Aaron, Donald, and Larry’s pick:
James Alan Shelton

Other nominees:
Tony Rice
Kenny Smith
Tim Stafford
Bryan Sutton

MANDOLIN

Aaron and Larry’s pick:
Adam Steffey

Donald’s pick:
Frank Solivan

Other nominees:
Sam Bush
Sierra Hull
Chris Thile

“Fiddle” by Smoke Dawson

Smoke Dawson
Fiddle
Tompkins Square Records
5 stars (out of 5)

By Aaron Keith Harris

The violin—or rather, for our purposes, the fiddle—has carried the implication that it is the devil’s instrument long before the Charlie Daniels pop-country operetta “The Devil Went Down to Georgia.” From the legends surrounding Paganini on back to an ancient Greek music critic by the name of Aristotle, the fiddle has evoked suspicion and curiosity.

Some attribute this to apprehension at the debauchery that comes with drink and dance—the skilled fiddler for centuries before turntables and synthesizers performed the function now manned by the likes of Avicii and Skrillex, with wine or moonshine lubricating the proceedings as molly and mushrooms now do for many.

But I suspect that the fiddle is regarded as fiendish because of the visceral reaction only it can provoke. Neither the piano nor the guitar—and certainly no horn—can approach the infinite range of microtones and timbres possible with strings grabbing and scratching and pulling over a fretless fingerboard. Our ears can hear so much from a fiddle, and its sounds are often familiar and frightening in the same moment.

I was playing a digital copy of this reissue of this record—Smoke Dawson’s privately pressed “Fiddle” LP from 1971, with fascinating liner notes by Josh Rosenthal—the other day, and someone in the next room later remarked on the Celtic music they had heard.

It’s more the American folk or Appalachian style of fiddling that Dawson does here, but he’s definitely calling up the ancient tones and voices that poets like Bill Monroe and Van Morrison are always going on about.
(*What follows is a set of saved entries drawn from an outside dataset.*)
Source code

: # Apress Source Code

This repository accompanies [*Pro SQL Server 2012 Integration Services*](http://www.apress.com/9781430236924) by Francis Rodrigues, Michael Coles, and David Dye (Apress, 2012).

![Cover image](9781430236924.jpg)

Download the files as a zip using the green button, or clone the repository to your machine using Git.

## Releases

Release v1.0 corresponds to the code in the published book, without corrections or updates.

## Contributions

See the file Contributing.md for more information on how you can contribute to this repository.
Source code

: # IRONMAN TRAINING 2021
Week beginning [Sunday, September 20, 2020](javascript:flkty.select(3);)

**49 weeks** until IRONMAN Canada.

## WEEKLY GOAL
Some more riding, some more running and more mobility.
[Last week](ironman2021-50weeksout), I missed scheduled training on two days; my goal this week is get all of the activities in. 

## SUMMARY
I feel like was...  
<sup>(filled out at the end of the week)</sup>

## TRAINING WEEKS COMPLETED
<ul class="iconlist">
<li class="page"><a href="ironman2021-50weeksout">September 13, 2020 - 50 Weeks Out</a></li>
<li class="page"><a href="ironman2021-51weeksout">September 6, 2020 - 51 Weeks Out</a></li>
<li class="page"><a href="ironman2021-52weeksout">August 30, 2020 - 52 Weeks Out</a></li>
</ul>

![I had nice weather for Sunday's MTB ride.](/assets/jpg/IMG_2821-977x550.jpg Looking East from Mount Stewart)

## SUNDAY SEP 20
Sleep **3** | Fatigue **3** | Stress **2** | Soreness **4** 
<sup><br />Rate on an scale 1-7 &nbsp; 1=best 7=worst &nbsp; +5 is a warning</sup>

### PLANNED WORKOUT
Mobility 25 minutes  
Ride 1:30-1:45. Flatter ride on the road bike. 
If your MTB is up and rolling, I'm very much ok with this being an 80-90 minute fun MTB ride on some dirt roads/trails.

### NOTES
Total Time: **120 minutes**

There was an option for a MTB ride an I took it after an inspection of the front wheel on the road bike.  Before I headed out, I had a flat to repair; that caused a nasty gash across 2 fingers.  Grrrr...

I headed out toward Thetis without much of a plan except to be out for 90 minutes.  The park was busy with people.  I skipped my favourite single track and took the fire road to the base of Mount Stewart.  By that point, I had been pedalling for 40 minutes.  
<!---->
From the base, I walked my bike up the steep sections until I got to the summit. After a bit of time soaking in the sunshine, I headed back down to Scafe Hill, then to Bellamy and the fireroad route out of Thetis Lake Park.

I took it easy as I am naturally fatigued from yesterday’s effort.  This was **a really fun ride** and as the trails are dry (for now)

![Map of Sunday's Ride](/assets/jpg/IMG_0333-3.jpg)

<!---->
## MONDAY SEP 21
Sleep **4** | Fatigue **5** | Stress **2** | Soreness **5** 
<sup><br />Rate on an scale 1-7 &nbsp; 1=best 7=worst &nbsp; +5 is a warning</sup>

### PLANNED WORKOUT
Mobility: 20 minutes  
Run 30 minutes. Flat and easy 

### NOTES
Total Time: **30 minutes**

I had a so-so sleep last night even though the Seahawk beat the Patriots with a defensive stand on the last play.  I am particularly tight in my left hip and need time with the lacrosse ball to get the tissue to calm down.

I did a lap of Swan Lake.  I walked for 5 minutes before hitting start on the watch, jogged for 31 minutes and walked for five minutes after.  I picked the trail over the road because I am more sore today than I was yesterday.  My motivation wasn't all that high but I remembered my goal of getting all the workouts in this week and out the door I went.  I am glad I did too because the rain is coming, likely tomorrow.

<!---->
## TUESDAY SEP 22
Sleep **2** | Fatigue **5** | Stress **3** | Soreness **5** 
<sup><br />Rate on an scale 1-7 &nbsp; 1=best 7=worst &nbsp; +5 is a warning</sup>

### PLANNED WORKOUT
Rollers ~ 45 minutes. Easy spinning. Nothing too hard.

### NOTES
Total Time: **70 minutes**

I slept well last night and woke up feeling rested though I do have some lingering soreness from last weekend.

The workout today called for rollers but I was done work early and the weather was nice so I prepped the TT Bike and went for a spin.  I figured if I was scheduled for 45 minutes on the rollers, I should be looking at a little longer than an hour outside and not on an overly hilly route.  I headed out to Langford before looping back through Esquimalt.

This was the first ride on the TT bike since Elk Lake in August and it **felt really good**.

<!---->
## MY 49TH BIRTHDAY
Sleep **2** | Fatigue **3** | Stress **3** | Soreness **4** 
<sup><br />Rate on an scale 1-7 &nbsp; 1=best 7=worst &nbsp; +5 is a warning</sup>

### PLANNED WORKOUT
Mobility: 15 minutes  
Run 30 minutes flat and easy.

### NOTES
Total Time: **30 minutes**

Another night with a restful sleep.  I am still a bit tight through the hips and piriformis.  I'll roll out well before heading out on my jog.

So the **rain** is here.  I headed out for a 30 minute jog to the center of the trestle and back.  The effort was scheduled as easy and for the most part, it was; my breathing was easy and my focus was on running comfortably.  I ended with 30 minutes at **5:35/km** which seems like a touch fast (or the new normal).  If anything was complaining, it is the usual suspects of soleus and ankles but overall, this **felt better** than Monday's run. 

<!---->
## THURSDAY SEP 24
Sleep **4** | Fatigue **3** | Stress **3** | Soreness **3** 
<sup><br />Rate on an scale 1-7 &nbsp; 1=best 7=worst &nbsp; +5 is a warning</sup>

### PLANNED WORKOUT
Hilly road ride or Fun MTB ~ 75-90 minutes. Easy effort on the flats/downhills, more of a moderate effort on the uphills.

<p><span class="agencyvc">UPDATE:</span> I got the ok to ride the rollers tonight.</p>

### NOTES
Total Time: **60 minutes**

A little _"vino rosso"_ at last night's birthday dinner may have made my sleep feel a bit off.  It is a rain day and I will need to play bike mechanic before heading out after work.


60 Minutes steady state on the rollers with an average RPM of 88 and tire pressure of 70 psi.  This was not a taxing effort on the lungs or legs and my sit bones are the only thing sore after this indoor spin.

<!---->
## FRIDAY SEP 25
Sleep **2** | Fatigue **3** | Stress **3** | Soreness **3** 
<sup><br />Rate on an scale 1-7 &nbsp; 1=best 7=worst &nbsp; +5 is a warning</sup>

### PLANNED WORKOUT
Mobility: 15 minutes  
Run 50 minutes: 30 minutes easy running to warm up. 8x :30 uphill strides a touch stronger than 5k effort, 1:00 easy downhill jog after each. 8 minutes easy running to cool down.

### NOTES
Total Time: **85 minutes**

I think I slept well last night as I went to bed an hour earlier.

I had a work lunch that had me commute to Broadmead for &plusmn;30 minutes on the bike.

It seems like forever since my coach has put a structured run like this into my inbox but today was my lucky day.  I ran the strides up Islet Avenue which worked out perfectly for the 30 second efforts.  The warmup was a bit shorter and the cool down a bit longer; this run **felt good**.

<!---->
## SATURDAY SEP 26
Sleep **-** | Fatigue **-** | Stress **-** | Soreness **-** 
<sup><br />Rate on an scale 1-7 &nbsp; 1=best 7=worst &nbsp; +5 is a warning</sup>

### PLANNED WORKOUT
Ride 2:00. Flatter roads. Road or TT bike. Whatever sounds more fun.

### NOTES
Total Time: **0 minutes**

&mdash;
“John Brown’s Dream,” “Cacklin’ Hen,” “Turkey in the Straw,” and “The Girl I Left Behind Me”—indeed most of the 17 tracks here—have melodies recognizable to even casual listeners to bluegrass and American folk and country music—sometimes those melodies are known by other names, which underscores the magpie nature of the fiddlers that have passed them along—renaming, stealing, reworking, and reinvigorating at every pass. Dawson’s “Pretty Polly” is every bit as bracing as Ralph Stanley’s version, right down to the plucked-string kickoff that mimics the sound of Stanley’s banjo. If you listened to each version side by side for the first time with no context, you couldn’t say which was older or even when they were recorded.

Dawson also played the bagpipes, which make a striking appearance here on the third leg of the “Connaughtman’s Rambles/Devil’s Dream/Marche Venerie” medley.

“The Minotaur” closes the album with stutters and hums and an unworldly aura made more affecting by the knowledge it’s coming not from Satan but from one of us.